January/February 2016

You might have noticed that Short on Games missed its January column. Fear not: that just means that February is a double issue. That’s right: 2,000 words! Two games? Hope you enjoy.
 

Tap My Katamari
 
 
TapMyKatamari
 

I’ve never been a huge fan of the “Katamari is an indictment of consumerism” crowd, even if it does include Keita Takahashi, the series’ creator. Any critique of “consumerism” is likely to set my eyes rolling, because it never amounts to much more than moralizing. Imagine my surprise, then, when the latest installment – coming long after Takahashi divested himself of the series – presented the most compelling form and rhetoric of that criticism yet, and has so become one of my favorite Katamari games ever. The form is of a tapper, or clicker, or idle or incremental game; the genre is still confused enough to not have a unified name. The rhetoric is physical. The game’s argument takes place in your wrist, and it was compelling enough that I spent the week of Global Game Jam in a wrist guard, fearing the onset of an RSI.

The form of the idle game is important because in it is an embedded critique. The story goes like this: Ian Bogost, having been subject to a speech by Zynga’s president at the Game Developer’s Choice Award, decided to make a critique of the then-dominant genre of social games that Zynga had made a fortune with on Facebook. Bogost deconstructed these with a game called Cow Clicker, in which the player clicked a cow once every six hours to accrue currency. The game’s popularity made it more than an academic exercise, and the ultimate consequence was the popularization of the idler genre. In these games, the player rarely does more than click (or tap) to accrue currency.
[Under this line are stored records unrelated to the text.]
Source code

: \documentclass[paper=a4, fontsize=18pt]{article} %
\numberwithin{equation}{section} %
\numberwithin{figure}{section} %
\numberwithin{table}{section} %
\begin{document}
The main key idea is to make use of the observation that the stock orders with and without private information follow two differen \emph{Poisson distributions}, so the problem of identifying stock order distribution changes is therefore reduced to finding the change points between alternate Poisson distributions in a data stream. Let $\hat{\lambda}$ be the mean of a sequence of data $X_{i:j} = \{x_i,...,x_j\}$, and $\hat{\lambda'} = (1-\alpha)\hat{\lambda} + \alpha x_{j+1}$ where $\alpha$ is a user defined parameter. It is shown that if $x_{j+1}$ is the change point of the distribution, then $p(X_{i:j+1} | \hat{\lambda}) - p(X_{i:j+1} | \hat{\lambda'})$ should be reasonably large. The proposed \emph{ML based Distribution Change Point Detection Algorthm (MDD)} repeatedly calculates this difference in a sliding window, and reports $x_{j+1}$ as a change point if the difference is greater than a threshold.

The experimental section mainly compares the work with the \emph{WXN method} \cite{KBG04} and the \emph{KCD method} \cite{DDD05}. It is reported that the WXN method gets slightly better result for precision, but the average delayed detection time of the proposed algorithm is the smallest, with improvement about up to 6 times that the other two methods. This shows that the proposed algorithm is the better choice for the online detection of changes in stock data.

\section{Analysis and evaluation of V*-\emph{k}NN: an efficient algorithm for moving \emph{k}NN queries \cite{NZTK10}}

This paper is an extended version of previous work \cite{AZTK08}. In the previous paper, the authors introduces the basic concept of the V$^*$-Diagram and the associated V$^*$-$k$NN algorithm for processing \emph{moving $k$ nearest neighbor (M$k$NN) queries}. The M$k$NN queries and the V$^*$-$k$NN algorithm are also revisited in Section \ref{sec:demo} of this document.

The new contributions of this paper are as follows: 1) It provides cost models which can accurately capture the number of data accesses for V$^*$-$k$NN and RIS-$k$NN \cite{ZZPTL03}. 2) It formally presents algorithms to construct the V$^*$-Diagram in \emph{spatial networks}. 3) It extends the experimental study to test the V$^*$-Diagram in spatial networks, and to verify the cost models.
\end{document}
This currency is, generally, used to purchase upgrades that have two purposes: allow the player to click less, and accrue currency faster. As Jeff Gerstmann is fond of saying, the appeal is simple: “The numbers just keep going up.”

Gerstmann, who is possibly (Bogost included) the foremost critical authority on idle games, is not making an idle observation. The numbers going up is one of the more visible aspects of videogames design practices. It surfaces just how reliant videogames are on the reward loop, over and above its ostensible function as only a motivator for execution or skill. From its origin as a critique of predatory practices and poor design that turned out to be uniquely compelling to its current status as a genre-without-a-name, the idle game is uniquely suited to be a critical vehicle with teeth.

The year before Bogost sat through the Zynga president’s presentation, Keita Takahashi told attendees of the Game Developer’s Conference that, “I think I successfully expressed my cynical stance towards the consumption society by making Katamari – but still I felt empty when the objects were gone.” In the six years between Katamari Damacy‘s release and Takahashi’s talk, I remember hearing people float that theory around, between jokes about How High Would You Have To Be To Make This, and finding it uncompelling. Beyond even the formal category of games of complicity – your Spec Ops: The Lines and Trains and The Beginner’s Guides and so on – which attempt to clarify a reading of engagement or interactivity along a moral line, reading Katamari Damacy as a polemic against consumerism makes it, at best, along the lines of the arguments that situate JRPGs as nothing more than capitalist productivity simulators with even less of a leg to stand on. Takahashi’s own affective response to his game is striking, but as analysis it suggests no path other than a tired Louis CK or Jonathan Franzen bit. We live in a fallen society, it claims, and the blame lies on its inhabitants, not its architects.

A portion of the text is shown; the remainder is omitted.